═══ Information provided ═══
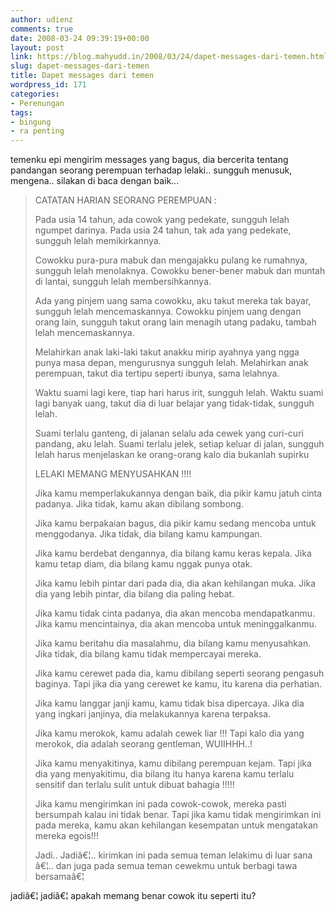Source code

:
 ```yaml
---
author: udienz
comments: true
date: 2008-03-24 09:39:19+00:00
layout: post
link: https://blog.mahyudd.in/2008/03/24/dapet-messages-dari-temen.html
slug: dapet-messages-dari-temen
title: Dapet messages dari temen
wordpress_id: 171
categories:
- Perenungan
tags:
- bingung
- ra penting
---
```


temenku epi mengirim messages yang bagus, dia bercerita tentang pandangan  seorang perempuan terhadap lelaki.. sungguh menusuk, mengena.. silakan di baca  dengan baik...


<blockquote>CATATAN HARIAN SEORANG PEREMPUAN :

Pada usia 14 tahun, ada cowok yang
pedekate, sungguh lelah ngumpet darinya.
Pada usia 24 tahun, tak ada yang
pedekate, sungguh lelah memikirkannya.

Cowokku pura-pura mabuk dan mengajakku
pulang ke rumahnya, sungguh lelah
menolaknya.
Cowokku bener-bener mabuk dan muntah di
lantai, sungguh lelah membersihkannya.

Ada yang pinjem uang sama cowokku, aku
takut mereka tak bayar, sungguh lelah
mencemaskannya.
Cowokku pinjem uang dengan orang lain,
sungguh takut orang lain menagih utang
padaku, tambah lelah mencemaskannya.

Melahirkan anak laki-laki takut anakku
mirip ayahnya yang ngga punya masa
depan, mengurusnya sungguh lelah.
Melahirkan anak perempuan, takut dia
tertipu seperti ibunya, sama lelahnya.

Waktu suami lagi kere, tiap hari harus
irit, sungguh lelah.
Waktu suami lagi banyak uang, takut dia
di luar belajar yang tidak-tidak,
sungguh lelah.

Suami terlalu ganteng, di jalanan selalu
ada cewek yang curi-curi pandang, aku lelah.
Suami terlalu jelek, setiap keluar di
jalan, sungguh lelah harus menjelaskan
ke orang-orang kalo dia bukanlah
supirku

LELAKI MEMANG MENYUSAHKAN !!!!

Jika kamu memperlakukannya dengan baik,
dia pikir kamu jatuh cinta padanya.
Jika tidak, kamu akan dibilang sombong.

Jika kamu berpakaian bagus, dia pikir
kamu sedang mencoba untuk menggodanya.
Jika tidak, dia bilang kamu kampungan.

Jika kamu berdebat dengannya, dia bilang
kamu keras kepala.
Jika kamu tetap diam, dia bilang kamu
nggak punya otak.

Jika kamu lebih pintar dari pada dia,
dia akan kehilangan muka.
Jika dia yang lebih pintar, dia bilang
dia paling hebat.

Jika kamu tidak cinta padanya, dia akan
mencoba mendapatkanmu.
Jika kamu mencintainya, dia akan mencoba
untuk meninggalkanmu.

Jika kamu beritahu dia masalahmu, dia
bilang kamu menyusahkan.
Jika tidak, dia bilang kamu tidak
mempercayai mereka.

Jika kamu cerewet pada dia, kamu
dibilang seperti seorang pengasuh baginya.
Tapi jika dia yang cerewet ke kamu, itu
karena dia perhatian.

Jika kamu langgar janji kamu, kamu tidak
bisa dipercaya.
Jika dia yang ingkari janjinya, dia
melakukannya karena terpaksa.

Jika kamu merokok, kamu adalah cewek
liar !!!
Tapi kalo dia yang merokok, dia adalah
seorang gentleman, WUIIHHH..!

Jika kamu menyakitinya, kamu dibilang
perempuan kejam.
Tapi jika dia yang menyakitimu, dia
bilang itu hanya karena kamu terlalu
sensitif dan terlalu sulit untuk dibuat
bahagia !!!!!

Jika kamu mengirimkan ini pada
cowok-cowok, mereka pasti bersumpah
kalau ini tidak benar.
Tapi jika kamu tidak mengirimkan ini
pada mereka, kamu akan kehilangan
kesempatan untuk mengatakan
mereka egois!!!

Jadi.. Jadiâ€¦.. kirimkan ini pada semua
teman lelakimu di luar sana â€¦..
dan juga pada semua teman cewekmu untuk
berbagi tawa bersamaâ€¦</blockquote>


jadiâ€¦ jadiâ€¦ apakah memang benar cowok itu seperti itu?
═══
═══ Information provided ═══
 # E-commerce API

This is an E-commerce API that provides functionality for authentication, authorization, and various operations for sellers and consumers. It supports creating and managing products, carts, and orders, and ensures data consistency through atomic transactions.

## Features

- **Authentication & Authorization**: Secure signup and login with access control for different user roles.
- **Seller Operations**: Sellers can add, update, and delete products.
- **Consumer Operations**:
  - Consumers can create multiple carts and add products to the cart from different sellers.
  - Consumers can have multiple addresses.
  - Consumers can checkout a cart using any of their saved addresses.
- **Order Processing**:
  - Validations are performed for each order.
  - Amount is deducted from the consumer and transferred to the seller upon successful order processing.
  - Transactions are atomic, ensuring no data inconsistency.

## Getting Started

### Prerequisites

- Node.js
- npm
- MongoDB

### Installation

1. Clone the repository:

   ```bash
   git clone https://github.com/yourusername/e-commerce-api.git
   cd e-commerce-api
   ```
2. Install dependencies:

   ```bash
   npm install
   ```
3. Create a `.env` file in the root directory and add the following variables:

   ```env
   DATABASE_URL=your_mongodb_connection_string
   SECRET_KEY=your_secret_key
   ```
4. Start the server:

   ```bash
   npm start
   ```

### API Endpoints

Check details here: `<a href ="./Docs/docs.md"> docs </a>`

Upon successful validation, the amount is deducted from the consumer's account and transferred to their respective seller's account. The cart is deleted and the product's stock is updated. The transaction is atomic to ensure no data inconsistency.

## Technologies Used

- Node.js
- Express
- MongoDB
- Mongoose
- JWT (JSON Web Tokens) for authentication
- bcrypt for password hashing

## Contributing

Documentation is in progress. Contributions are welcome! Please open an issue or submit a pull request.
═══
Work instructions> Every line from the line containing "karena dia perhatian." through the line containing "Tapi jika dia yang menyakitimu, dia" in the records above must be retyped exactly. Leave out the rest.

Task output>
karena dia perhatian.

Jika kamu langgar janji kamu, kamu tidak
bisa dipercaya.
Jika dia yang ingkari janjinya, dia
melakukannya karena terpaksa.

Jika kamu merokok, kamu adalah cewek
liar !!!
Tapi kalo dia yang merokok, dia adalah
seorang gentleman, WUIIHHH..!

Jika kamu menyakitinya, kamu dibilang
perempuan kejam.
Tapi jika dia yang menyakitimu, dia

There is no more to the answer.